Felice Maniero, i giudici: «Incuteva paura alla compagna»
«È evidente e logico il differente peso che può assumere una minaccia rivolta da un quisque de populo e una minaccia proveniente da un soggetto pregiudicato come Maniero, che aveva commesso reati di ogni genere».
Lo scrive la Corte d’Appello di Brescia nelle 17 pagine di motivazioni della sentenza di condanna a quattro anni per maltrattamenti pronunciata lo scorso 7 dicembre nei confronti di Felice Maniero. Le motivazioni sono state depositate nelle scorse ore.
L’ex boss del Brenta, oggi in carcere a Pescara, era stato arrestato a Brescia nell’ottobre 2019 per violenza fisica e psicologica sulla compagna Marta Bisello, con la quale conviveva in città con una nuova identità. La donna era riuscita ad ottenere il trasferimento in una struttura protetta nell’estate precedente all’arresto del compagno.

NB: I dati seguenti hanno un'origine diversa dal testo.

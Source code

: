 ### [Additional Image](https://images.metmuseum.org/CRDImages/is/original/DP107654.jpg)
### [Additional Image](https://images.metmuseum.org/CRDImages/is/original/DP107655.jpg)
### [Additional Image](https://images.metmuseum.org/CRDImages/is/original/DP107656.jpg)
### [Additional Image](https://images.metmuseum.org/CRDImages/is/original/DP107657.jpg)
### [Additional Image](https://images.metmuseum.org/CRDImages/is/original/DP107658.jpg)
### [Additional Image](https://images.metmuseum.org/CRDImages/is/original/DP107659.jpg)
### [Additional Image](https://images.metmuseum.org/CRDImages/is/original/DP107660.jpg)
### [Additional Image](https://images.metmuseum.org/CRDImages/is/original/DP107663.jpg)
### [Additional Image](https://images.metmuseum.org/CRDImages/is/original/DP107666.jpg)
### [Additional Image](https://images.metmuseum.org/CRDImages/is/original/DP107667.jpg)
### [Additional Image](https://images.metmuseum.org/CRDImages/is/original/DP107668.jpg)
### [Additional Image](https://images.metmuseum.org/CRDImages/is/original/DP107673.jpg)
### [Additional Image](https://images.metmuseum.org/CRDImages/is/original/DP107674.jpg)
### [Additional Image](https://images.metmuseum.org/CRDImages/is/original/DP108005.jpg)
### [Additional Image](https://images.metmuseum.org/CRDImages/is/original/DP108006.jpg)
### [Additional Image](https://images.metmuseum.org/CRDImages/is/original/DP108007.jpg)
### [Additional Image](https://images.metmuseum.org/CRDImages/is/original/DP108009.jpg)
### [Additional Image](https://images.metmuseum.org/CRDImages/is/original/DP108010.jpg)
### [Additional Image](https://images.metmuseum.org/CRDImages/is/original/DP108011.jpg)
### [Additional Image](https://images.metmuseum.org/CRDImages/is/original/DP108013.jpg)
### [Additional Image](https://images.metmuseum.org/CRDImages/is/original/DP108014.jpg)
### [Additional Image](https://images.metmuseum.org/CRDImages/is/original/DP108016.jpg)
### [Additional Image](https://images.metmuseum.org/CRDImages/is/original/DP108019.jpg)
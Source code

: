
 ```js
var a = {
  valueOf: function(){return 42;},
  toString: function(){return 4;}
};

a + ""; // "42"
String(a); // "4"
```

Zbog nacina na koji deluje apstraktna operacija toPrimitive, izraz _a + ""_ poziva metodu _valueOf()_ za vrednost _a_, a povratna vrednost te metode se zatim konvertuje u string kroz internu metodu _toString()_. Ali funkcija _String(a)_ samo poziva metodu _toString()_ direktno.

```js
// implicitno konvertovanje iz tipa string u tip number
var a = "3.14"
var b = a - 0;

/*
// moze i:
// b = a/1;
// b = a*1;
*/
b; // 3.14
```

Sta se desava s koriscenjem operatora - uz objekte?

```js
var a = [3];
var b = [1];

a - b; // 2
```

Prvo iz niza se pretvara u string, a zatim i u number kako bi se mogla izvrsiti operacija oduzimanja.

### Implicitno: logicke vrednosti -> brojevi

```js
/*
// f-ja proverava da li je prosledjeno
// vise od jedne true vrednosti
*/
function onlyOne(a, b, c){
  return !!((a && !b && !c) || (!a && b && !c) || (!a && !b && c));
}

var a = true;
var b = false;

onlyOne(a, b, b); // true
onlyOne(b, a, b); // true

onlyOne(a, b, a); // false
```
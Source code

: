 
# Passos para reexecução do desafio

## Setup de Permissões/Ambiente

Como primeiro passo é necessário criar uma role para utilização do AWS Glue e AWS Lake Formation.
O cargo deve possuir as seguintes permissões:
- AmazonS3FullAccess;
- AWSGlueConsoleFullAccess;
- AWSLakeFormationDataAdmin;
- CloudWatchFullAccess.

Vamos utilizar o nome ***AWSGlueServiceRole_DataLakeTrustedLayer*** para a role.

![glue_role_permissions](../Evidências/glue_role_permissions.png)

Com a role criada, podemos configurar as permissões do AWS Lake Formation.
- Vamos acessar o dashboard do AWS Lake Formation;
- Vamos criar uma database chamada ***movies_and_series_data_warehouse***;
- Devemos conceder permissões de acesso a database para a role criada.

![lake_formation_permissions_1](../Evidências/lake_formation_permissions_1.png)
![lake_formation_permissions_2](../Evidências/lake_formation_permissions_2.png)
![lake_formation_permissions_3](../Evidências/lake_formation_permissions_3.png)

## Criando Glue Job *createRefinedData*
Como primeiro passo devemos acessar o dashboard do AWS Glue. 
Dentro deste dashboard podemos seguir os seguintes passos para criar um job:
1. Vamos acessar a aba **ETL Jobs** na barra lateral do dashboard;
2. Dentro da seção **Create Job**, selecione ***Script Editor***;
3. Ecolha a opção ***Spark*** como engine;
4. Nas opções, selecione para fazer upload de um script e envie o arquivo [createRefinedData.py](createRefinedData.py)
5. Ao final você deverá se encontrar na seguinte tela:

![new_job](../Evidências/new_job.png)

Maniero, che in fase di indagine aveva ammesso alcuni episodi di maltrattamenti fisici e psicologici, in aula durante il processo aveva sostenuto che i dissidi tra la coppia iniziarono in coincidenza della crisi economica che colpì la famiglia, la quale dunque non poter più godere dell’elevato tenore di vita precedente e la donna, invece di aiutare il marito a gestire con la nuova e delicata situazione, inizia a disamorarsi e a lamentarsi di pretesi maltrattamenti, quando invece i litigi erano reciproci.
«Finiti i soldi, finito l’amore» disse l’ex boss del Brenta difeso prima dall’avvocato Luca Broli e poi in appello dall’avvocato Rolando Iorio. Per i giudici d’appello: «Le dichiarazioni della persona offesa vanno considerate attendibili sulla scorta di diversi indici di valutazione. Innanzitutto l’incipit del procedimento penale non evidenzia certo una predeterminata intenzione di accusare l’imputato bensì mette in luce una notevole riluttanza ed incertezza nel denunciare il compagno, tanto che la querela viene formalizzata dopo rispetto ai primi contatti con le Autorità».
La Corte d’Appello di Brescia aggiunge: «È evidente che un tale atteggiamento mal si concilia con un preordinato disegno volto alla propalazione di accuse false contro l’imputato, mentre appare del tutto coerente con la situazione descritta dalla donna stessa e resa ancor più verosimile dalla personalità di Maniero, quale emerge dai suoi impressionanti trascorsi di criminalità organizzata, denotanti uno spessore criminale tale da incutere verosimilmente sentimenti di notevole paura».